> _Action item_
Extract all lines that hold "mathse" from the records below.

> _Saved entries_
────────────────────

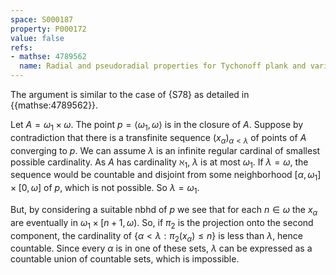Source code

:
 ```yaml
---
space: S000187
property: P000172
value: false
refs:
- mathse: 4789562
  name: Radial and pseudoradial properties for Tychonoff plank and variants
---
```


The argument is similar to the case of {S78} as detailed in {{mathse:4789562}}.

Let $A=\omega_1\times\omega$.  The point $p=\langle\omega_1,\omega\rangle$ is in the closure of $A$.  Suppose by contradiction that there is a transfinite sequence $(x_\alpha)_{\alpha<\lambda}$ of points of $A$ converging to $p$.  We can assume $\lambda$ is an infinite regular cardinal of smallest possible cardinality.  As $A$ has cardinality $\aleph_1$, $\lambda$ is at most $\omega_1$.  If $\lambda=\omega$, the sequence would be countable and disjoint from some neighborhood $[\alpha,\omega_1]\times [0,\omega]$ of $p$, which is not possible.  So $\lambda=\omega_1$.

But, by considering a suitable nbhd of $p$ we see that for each $n\in\omega$ the $x_\alpha$ are eventually in $\omega_1\times[n+1,\omega)$.  So, if $\pi_2$ is the projection onto the second component, the cardinality of $\{\alpha<\lambda:\pi_2(x_\alpha)\le n\}$ is less than $\lambda$, hence countable.  Since every $\alpha$ is in one of these sets, $\lambda$ can be expressed as a countable union of countable sets, which is impossible.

────────────────────

> _Exercise output_
- mathse: 4789562
The argument is similar to the case of {S78} as detailed in {{mathse:4789562}}.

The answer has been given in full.